WHAT THE EXERCISE ASKS:
Examine the material below and count the lines that hold the word "simp". Report only the number.

DATASET RECORDS:

•••

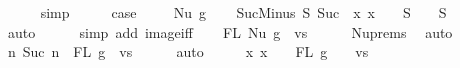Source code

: \begin{isabellebody}
\ \ \ \ \isamarkupfalse%
\ simp\isanewline
\ \ \isamarkupfalse%
\ \isamarkupfalse%
\ {\isacharquery}{\kern0pt}case\ \isakeywordONE{{\isachardot}{\kern0pt}}\isamarkupfalse%
\isanewline
{}\isamarkupfalse%
\isanewline
\ \ \isamarkupfalse%
\ {\isacharparenleft}{\kern0pt}Nu\ g{\isacharparenright}{\kern0pt}\isanewline
\isanewline
\ \ \isamarkupfalse%
\ SucMinus{\isacharcolon}{\kern0pt}\ {\isachardoublequoteopen}{\isasymforall}S{\isachardot}{\kern0pt}\ Suc\ {\isacharbackquote}{\kern0pt}\ {\isacharparenleft}{\kern0pt}{\isasymlambda}x{\isachardot}{\kern0pt}\ x\ {\isacharminus}{\kern0pt}\ {}{\isacharparenright}{\kern0pt}\ {\isacharbackquote}{\kern0pt}\ {\isacharparenleft}{\kern0pt}S\ {\isacharminus}{\kern0pt}\ {\isacharbraceleft}{\kern0pt}{}{\isacharbraceright}{\kern0pt}{\isacharparenright}{\kern0pt}\ {\isacharequal}{\kern0pt}\ S\ {\isacharminus}{\kern0pt}\ {\isacharbraceleft}{\kern0pt}{}{\isacharbraceright}{\kern0pt}{\isachardoublequoteclose}\isanewline
\ \ \ \ \isamarkupfalse%
\ auto\isanewline
\ \ \ \ \isamarkupfalse%
\ {\isacharparenleft}{\kern0pt}simp\ add{\isacharcolon}{\kern0pt}\ image{\isacharunderscore}{\kern0pt}iff{\isacharparenright}{\kern0pt}\isanewline
\isanewline
\ \ \isamarkupfalse%
\ {\isachardoublequoteopen}FL\ {\isacharparenleft}{\kern0pt}Nu\ g{\isacharparenright}{\kern0pt}\ {\isasymsubseteq}\ vs{\isachardoublequoteclose}\isanewline
\ \ \ \ \isamarkupfalse%
\ Nu{\isachardot}{\kern0pt}prems{\isacharparenleft}{\kern0pt}{}{\isacharparenright}{\kern0pt}\ \isamarkupfalse%
\ auto\isanewline
\ \ \isamarkupfalse%
\ \isamarkupfalse%
\ {\isachardoublequoteopen}{\isacharbraceleft}{\kern0pt}n{\isachardot}{\kern0pt}\ Suc\ n\ {\isasymin}\ FL\ g{\isacharbraceright}{\kern0pt}\ {\isasymsubseteq}\ vs{\isachardoublequoteclose}\isanewline
\ \ \ \ \isamarkupfalse%
\ auto\isanewline
\ \ \isamarkupfalse%
\ \isamarkupfalse%
\ {\isachardoublequoteopen}{\isacharparenleft}{\kern0pt}{\isasymlambda}x{\isachardot}{\kern0pt}\ x\ {\isacharminus}{\kern0pt}\ {}{\isacharparenright}{\kern0pt}\ {\isacharbackquote}{\kern0pt}\ {\isacharparenleft}{\kern0pt}FL\ g\ {\isacharminus}{\kern0pt}\ {\isacharbraceleft}{\kern0pt}{}{\isacharbraceright}{\kern0pt}{\isacharparenright}{\kern0pt}\ {\isasymsubseteq}\ vs{\isachardoublequoteclose}\isanewline

\end{isabellebody}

•••

SOLUTION BELOW:
2